For some years now I've been reading Nick Murray's Around the Year, a daily reader for financial advisors and planners, in the morning when I'm at home. From his newsletter I know that he's to the right of me politically and I don't agree with him on everything about practice goals, equity allocations, etc, but he's generally a thoughtful guy and has been around and thinking about the role of the advisor for a long time, so he remains absolutely a solid read. If someone else would come up with another daily reader for advisors, I'd probably check that out.
Here in late December, Murray ruminates on the nature of wealth and postulates that wealth is something that transcends generations and allows families that have it to do good. It's true that lots of families with wealth do focus on giving to causes they believe in and that in the best cases philanthropy becomes a driving force within the family. But few of them really trim their living standards to give a ton away. And philanthropy can also evolve into a greenwashing myth that validates peoples' lifestyles.

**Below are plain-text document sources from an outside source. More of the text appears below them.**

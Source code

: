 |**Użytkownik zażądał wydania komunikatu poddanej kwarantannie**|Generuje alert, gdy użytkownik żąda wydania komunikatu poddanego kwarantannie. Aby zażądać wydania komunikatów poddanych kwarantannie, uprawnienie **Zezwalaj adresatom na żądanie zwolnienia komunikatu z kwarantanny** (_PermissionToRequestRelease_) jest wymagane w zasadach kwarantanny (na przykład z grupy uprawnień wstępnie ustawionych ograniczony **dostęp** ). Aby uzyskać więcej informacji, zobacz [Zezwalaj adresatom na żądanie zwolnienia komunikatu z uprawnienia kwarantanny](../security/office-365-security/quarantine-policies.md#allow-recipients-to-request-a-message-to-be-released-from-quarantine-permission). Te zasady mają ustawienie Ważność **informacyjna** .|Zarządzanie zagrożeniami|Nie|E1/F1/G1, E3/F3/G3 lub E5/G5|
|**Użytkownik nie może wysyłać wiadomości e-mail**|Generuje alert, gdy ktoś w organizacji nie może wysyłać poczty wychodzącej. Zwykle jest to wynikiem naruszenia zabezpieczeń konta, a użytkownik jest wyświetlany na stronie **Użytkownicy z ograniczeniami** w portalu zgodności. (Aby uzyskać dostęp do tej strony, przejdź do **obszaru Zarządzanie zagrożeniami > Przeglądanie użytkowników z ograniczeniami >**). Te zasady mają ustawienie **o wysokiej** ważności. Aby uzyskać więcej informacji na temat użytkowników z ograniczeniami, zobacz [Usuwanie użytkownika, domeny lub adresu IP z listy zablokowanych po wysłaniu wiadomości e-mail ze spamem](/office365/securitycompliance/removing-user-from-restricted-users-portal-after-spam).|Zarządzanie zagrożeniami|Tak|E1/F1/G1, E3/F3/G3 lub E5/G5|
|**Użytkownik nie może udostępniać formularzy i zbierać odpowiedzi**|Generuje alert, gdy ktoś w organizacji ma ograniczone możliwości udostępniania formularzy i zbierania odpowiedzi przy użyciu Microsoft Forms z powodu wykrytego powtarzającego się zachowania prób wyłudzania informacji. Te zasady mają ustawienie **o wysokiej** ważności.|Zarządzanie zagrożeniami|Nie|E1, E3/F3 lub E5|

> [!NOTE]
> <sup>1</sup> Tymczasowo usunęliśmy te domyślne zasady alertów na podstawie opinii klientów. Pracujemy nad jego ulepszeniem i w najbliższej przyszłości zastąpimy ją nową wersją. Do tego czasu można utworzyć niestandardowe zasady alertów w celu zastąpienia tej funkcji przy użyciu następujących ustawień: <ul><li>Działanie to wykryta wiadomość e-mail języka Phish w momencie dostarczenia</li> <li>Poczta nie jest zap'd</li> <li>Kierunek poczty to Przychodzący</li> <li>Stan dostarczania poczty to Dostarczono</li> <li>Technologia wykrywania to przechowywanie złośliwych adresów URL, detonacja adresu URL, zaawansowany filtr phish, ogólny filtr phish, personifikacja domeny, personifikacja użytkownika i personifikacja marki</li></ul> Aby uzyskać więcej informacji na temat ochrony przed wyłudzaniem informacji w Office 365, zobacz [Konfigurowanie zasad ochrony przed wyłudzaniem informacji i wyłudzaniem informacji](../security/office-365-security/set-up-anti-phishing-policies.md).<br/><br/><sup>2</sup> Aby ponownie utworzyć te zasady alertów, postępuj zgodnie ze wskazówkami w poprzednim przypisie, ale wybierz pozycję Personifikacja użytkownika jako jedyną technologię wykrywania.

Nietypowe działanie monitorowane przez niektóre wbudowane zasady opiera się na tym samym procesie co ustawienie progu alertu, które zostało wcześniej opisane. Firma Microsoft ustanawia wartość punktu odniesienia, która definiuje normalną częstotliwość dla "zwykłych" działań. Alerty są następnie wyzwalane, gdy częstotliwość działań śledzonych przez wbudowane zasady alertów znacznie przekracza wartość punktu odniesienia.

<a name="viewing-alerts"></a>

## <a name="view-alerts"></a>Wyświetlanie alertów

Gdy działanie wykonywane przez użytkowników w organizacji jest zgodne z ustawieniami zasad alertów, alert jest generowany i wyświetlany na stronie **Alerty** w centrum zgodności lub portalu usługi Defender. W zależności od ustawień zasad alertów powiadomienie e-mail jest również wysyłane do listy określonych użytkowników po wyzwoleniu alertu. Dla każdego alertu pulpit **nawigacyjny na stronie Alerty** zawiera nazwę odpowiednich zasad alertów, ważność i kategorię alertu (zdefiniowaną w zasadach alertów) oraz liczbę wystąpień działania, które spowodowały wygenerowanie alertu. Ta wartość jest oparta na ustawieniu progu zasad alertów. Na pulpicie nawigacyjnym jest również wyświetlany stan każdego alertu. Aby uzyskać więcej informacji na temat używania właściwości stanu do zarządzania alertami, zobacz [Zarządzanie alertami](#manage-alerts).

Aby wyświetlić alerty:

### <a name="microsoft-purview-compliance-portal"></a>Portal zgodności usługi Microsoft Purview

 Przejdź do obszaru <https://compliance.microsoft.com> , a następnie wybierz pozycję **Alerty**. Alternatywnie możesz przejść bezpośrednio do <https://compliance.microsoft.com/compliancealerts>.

We quickly get back to the questions of what is the best way for society as a whole to allocate funding between the effecting of public vs. private goods and how to balance economic dynamism and the desire to provide for one's own with making sure that everyone can live a decent life. Europeans always tout the relative lack of extreme human privation in their countries, but that is balanced by the fact that they don't make much of anything new that the rest of the world wants much of. Luxury goods and a pharmaceutical here or there are the obvious exception. Plus tourism
By now I'm oversimplifying dramatically because my work bell is ringing pretty loud. This always happens. One of these days I'm going to have to stop skirting around the edges of problems and write a book.